▶ [What is being asked]
From the listing below, copy only the lines running from the line that contains "van bepaalde karakters" to the line that contains "escapen van karakters", both included.

▶ [Data listing]
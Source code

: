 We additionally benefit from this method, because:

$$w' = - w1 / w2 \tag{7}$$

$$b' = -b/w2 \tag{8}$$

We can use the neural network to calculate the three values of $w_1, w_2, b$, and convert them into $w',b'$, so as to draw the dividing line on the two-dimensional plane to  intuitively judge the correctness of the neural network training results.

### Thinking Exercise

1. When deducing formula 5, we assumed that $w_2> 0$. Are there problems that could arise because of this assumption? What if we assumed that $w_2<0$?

==

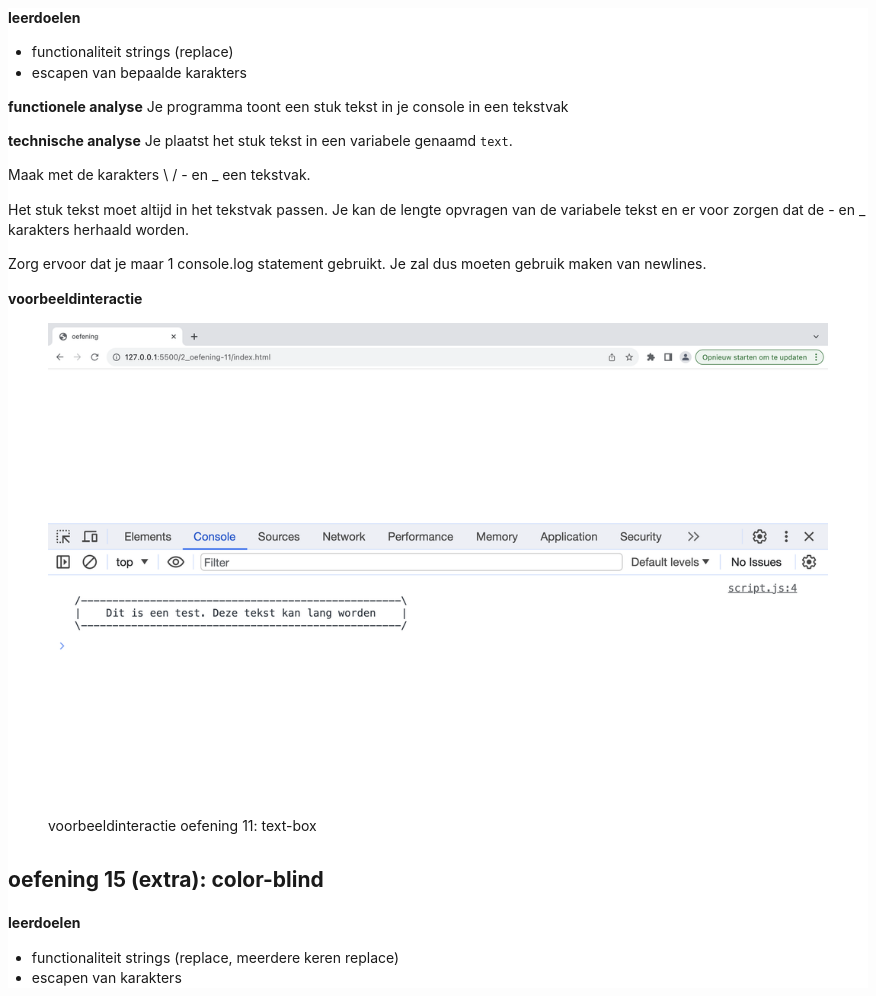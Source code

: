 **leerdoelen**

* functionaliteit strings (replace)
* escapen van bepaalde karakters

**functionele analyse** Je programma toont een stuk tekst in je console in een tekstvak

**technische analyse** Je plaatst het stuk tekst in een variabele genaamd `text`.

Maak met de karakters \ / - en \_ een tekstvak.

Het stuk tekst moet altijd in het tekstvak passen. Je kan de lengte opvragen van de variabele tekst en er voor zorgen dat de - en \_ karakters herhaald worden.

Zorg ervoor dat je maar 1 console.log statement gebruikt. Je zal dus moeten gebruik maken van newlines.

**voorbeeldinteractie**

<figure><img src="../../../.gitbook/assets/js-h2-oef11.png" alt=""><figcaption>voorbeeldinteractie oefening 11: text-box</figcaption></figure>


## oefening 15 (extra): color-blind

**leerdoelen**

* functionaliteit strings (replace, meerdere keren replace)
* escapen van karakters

...

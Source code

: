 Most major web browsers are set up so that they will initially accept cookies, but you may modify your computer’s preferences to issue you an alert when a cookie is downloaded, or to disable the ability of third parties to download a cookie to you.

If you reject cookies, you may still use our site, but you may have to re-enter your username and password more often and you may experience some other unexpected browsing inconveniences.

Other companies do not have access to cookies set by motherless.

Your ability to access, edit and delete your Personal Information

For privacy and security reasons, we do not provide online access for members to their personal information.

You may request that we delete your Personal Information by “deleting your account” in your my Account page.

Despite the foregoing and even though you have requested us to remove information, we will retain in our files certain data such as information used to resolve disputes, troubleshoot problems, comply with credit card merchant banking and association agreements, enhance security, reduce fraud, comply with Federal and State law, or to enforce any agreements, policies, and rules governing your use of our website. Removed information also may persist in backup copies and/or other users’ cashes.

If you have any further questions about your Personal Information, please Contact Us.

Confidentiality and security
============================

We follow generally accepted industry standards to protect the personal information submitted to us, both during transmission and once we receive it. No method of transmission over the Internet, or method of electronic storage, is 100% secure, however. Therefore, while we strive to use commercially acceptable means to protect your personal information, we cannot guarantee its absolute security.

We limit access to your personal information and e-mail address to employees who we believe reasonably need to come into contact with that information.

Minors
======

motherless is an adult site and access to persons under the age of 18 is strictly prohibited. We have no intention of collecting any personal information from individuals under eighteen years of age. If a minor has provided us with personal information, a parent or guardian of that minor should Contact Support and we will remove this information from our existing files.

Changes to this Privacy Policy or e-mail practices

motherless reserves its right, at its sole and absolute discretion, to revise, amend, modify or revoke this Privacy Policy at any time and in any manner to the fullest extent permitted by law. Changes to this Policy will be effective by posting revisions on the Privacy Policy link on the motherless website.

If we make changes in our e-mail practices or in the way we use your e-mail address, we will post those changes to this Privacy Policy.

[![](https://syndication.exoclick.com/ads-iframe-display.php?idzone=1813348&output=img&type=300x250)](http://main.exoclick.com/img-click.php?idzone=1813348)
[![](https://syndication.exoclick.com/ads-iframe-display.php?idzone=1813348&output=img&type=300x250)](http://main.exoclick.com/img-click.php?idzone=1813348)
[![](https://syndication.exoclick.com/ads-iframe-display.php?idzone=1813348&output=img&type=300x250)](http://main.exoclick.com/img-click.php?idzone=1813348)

▶ [Response to the task]
* escapen van bepaalde karakters

**functionele analyse** Je programma toont een stuk tekst in je console in een tekstvak

**technische analyse** Je plaatst het stuk tekst in een variabele genaamd `text`.

Maak met de karakters \ / - en \_ een tekstvak.

Het stuk tekst moet altijd in het tekstvak passen. Je kan de lengte opvragen van de variabele tekst en er voor zorgen dat de - en \_ karakters herhaald worden.

Zorg ervoor dat je maar 1 console.log statement gebruikt. Je zal dus moeten gebruik maken van newlines.

**voorbeeldinteractie**

<figure><img src="../../../.gitbook/assets/js-h2-oef11.png" alt=""><figcaption>voorbeeldinteractie oefening 11: text-box</figcaption></figure>


## oefening 15 (extra): color-blind

**leerdoelen**

* functionaliteit strings (replace, meerdere keren replace)
* escapen van karakters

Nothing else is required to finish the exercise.